- Saved data entries -
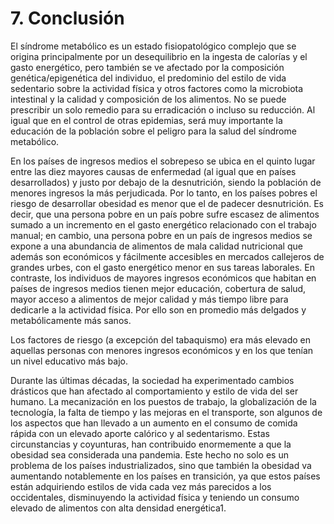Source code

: # 7. Conclusión

El síndrome metabólico es un estado fisiopatológico complejo que se origina principalmente por un desequilibrio en la ingesta de calorías y el gasto energético, pero también se ve afectado por la composición genética/epigenética del individuo, el predominio del estilo de vida sedentario sobre la actividad física y otros factores como la microbiota intestinal y la calidad y composición de los alimentos. No se puede prescribir un solo remedio para su erradicación o incluso su reducción. Al igual que en el control de otras epidemias, será muy importante la educación de la población sobre el peligro para la salud del síndrome metabólico.

En los países de ingresos medios el sobrepeso se ubica en el quinto lugar entre las diez mayores causas de enfermedad (al igual que en países desarrollados) y justo por debajo de la desnutrición, siendo la población de menores ingresos la más perjudicada. Por lo tanto, en los países pobres el riesgo de desarrollar obesidad es menor que el de padecer desnutrición. Es decir, que una persona pobre en un país pobre sufre escasez de alimentos sumado a un incremento en el gasto energético relacionado con el trabajo manual; en cambio, una persona pobre en un país de ingresos medios se expone a una abundancia de alimentos de mala calidad nutricional que además son económicos y fácilmente accesibles en mercados callejeros de grandes urbes, con el gasto energético menor en sus tareas laborales. En contraste, los individuos de mayores ingresos económicos que habitan en países de ingresos medios tienen mejor educación, cobertura de salud, mayor acceso a alimentos de mejor calidad y más tiempo libre para dedicarle a la actividad física. Por ello son en promedio más delgados y metabólicamente más sanos.

Los factores de riesgo (a excepción del tabaquismo) era más elevado en aquellas personas con menores ingresos económicos y en los que tenían un nivel educativo más bajo.

Durante las últimas décadas, la sociedad ha experimentado cambios drásticos que han afectado al comportamiento y estilo de vida del ser humano. La mecanización en los puestos de trabajo, la globalización de la tecnología, la falta de tiempo y las mejoras en el transporte, son algunos de los aspectos que han llevado a un aumento en el consumo de comida rápida con un elevado aporte calórico y al sedentarismo. Estas circunstancias y coyunturas, han contribuido enormemente a que la obesidad sea considerada una pandemia. Este hecho no solo es un problema de los países industrializados, sino que también la obesidad va aumentando notablemente en los países en transición, ya que estos países están adquiriendo estilos de vida cada vez más parecidos a los occidentales, disminuyendo la actividad física y teniendo un consumo elevado de alimentos con alta densidad energética1.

- WORK TO COMPLETE -
The data above must be reproduced exactly, without any of its pictures.

- ANSWER -
Source code

: # 7. Conclusión

El síndrome metabólico es un estado fisiopatológico complejo que se origina principalmente por un desequilibrio en la ingesta de calorías y el gasto energético, pero también se ve afectado por la composición genética/epigenética del individuo, el predominio del estilo de vida sedentario sobre la actividad física y otros factores como la microbiota intestinal y la calidad y composición de los alimentos. No se puede prescribir un solo remedio para su erradicación o incluso su reducción. Al igual que en el control de otras epidemias, será muy importante la educación de la población sobre el peligro para la salud del síndrome metabólico.

En los países de ingresos medios el sobrepeso se ubica en el quinto lugar entre las diez mayores causas de enfermedad (al igual que en países desarrollados) y justo por debajo de la desnutrición, siendo la población de menores ingresos la más perjudicada. Por lo tanto, en los países pobres el riesgo de desarrollar obesidad es menor que el de padecer desnutrición. Es decir, que una persona pobre en un país pobre sufre escasez de alimentos sumado a un incremento en el gasto energético relacionado con el trabajo manual; en cambio, una persona pobre en un país de ingresos medios se expone a una abundancia de alimentos de mala calidad nutricional que además son económicos y fácilmente accesibles en mercados callejeros de grandes urbes, con el gasto energético menor en sus tareas laborales. En contraste, los individuos de mayores ingresos económicos que habitan en países de ingresos medios tienen mejor educación, cobertura de salud, mayor acceso a alimentos de mejor calidad y más tiempo libre para dedicarle a la actividad física. Por ello son en promedio más delgados y metabólicamente más sanos.

Los factores de riesgo (a excepción del tabaquismo) era más elevado en aquellas personas con menores ingresos económicos y en los que tenían un nivel educativo más bajo.

Durante las últimas décadas, la sociedad ha experimentado cambios drásticos que han afectado al comportamiento y estilo de vida del ser humano. La mecanización en los puestos de trabajo, la globalización de la tecnología, la falta de tiempo y las mejoras en el transporte, son algunos de los aspectos que han llevado a un aumento en el consumo de comida rápida con un elevado aporte calórico y al sedentarismo. Estas circunstancias y coyunturas, han contribuido enormemente a que la obesidad sea considerada una pandemia. Este hecho no solo es un problema de los países industrializados, sino que también la obesidad va aumentando notablemente en los países en transición, ya que estos países están adquiriendo estilos de vida cada vez más parecidos a los occidentales, disminuyendo la actividad física y teniendo un consumo elevado de alimentos con alta densidad energética1.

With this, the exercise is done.